Task statement » Find every line below where the string "appropriate" shows up, and copy those lines.

Dataset entries
=== Begin Enclosure ===
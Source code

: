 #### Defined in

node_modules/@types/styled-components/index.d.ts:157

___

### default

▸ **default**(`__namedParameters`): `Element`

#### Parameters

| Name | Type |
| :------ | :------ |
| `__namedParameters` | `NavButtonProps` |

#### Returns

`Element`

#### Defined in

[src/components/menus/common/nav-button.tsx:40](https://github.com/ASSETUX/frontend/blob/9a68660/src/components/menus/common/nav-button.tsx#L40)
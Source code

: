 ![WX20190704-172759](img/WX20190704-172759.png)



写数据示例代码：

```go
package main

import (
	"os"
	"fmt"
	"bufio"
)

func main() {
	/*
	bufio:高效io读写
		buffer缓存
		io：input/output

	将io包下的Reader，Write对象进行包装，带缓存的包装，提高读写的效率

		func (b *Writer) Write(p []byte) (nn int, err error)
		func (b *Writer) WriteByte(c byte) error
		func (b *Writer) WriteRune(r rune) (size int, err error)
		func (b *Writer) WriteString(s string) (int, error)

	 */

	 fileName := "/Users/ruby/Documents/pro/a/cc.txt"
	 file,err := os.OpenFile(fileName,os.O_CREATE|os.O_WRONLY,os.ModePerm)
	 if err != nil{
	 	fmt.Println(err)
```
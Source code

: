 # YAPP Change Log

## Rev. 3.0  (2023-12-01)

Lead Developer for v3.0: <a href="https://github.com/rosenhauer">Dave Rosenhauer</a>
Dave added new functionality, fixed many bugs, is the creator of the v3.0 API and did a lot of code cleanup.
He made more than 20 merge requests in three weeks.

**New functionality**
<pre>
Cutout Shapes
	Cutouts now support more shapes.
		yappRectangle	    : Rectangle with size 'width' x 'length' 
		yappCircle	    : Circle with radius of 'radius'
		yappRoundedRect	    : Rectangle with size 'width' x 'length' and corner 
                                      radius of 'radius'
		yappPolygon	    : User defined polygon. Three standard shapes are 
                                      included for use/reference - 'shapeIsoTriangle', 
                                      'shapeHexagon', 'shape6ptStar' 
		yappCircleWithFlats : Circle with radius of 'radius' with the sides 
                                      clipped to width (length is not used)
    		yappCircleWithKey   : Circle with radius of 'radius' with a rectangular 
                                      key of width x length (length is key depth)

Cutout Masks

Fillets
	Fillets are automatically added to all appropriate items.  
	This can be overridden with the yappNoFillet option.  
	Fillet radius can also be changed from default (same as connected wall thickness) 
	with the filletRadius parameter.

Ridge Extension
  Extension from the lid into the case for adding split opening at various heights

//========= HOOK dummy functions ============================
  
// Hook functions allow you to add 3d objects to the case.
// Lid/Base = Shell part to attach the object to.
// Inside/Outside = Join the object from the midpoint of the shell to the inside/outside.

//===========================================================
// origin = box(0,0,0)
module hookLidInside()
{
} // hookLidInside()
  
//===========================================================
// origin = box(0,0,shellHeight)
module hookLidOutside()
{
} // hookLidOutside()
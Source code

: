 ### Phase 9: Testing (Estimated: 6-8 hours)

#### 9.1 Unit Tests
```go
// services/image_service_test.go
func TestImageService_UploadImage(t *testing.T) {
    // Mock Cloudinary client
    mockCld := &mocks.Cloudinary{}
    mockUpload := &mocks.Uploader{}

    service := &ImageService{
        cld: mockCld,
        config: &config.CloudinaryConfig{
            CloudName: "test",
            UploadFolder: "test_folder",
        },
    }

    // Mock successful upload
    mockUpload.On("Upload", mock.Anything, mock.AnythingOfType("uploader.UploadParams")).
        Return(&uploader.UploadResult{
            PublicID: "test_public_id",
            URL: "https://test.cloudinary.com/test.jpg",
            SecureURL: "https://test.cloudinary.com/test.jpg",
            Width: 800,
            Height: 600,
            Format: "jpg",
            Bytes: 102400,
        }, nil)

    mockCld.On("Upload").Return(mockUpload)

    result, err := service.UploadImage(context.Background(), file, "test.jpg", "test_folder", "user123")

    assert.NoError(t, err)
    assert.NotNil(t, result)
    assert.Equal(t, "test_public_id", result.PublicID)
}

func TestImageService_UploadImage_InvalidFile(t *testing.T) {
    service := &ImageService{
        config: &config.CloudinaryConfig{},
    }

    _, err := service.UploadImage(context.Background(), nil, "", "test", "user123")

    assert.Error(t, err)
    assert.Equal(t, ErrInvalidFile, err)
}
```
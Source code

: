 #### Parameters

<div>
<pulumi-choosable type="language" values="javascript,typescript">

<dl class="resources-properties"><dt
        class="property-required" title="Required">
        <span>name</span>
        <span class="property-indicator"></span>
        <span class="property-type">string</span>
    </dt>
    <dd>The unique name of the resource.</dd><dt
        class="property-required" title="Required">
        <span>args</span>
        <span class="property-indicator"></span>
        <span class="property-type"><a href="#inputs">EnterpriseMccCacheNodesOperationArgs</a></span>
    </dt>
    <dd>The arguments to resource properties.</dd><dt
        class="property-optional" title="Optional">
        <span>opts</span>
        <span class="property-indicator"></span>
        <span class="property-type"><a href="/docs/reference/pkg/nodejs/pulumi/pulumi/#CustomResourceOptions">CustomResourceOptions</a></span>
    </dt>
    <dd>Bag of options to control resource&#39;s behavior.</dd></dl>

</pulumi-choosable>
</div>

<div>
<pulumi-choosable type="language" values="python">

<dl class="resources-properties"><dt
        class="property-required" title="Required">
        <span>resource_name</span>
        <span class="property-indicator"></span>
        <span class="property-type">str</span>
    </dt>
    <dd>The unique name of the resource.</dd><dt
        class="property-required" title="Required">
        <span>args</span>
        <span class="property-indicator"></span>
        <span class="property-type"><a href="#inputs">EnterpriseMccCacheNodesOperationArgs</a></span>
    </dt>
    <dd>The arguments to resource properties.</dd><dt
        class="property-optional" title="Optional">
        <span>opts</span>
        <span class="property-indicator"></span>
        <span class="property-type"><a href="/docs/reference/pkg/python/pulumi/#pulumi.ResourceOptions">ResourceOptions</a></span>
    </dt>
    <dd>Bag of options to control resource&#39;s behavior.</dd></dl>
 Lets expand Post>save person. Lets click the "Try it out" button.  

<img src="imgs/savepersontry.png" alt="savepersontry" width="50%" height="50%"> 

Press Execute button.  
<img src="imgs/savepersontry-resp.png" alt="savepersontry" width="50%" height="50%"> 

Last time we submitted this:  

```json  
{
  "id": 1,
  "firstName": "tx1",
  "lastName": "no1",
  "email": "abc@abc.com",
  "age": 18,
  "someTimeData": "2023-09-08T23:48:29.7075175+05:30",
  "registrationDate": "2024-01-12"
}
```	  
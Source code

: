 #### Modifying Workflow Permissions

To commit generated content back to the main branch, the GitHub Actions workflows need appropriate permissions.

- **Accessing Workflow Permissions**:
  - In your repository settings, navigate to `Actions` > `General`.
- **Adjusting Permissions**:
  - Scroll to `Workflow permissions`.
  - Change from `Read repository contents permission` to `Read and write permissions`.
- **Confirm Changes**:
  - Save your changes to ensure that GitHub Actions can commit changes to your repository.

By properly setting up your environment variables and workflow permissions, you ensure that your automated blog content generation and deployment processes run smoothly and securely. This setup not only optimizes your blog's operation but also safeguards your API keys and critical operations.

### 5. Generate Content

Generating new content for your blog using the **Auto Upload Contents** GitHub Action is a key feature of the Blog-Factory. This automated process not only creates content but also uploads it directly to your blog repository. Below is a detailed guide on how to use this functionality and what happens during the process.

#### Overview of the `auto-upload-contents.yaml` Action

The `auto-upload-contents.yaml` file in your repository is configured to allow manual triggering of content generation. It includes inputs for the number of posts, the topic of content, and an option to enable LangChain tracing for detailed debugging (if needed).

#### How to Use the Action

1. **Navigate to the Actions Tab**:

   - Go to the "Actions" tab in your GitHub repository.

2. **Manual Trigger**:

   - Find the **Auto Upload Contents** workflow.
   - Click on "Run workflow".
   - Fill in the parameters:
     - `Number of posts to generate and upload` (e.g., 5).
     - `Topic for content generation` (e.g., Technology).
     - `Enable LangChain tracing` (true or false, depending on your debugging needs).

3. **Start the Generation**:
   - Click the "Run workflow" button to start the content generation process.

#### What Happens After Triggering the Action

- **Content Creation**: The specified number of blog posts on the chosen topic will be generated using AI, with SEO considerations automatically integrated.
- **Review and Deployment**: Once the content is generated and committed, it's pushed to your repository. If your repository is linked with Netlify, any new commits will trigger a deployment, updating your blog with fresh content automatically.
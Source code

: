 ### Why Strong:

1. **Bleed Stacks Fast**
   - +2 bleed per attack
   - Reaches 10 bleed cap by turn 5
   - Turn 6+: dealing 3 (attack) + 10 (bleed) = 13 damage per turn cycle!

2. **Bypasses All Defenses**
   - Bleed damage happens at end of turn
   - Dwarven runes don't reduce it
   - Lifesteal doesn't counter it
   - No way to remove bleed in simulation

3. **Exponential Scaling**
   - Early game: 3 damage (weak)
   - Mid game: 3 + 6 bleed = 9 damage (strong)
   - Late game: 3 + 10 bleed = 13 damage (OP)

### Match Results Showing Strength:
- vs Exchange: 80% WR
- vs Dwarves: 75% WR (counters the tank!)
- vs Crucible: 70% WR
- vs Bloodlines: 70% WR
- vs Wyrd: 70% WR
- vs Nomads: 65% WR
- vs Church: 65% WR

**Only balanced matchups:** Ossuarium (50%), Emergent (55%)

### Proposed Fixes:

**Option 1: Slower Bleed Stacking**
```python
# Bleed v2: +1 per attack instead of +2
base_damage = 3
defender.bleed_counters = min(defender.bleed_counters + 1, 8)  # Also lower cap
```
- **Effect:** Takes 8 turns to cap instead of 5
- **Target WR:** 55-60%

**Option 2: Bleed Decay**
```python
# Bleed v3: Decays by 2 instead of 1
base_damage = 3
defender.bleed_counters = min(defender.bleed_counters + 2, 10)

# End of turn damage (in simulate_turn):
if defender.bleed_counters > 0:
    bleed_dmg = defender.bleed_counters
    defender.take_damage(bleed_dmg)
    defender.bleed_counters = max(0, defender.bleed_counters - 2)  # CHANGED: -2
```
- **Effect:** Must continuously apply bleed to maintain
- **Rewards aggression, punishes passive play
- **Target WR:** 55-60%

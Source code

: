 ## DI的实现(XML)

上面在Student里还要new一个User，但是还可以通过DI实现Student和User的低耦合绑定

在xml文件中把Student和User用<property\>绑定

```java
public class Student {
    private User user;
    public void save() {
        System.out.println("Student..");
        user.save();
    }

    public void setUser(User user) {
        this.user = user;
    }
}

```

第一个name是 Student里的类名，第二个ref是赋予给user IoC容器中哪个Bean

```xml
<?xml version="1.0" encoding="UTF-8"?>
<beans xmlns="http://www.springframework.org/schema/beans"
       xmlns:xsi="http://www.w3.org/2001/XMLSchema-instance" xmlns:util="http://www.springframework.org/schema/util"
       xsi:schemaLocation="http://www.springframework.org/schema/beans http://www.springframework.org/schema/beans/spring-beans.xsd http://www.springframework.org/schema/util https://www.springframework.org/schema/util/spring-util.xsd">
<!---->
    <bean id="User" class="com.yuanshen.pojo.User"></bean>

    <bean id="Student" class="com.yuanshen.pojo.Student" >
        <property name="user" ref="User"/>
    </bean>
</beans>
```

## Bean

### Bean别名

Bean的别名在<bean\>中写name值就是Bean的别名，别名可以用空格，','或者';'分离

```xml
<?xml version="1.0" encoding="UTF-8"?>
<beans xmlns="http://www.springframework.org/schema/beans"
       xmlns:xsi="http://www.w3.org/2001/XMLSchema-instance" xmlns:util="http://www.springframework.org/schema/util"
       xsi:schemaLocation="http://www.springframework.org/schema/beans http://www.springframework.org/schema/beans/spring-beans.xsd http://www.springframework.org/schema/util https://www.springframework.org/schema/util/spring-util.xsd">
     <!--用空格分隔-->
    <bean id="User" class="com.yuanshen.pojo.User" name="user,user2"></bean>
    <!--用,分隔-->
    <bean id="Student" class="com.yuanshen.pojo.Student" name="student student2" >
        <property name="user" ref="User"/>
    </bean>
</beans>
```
=== End Enclosure ===
Output for this exercise »
	Fillets are automatically added to all appropriate items.  
To commit generated content back to the main branch, the GitHub Actions workflows need appropriate permissions.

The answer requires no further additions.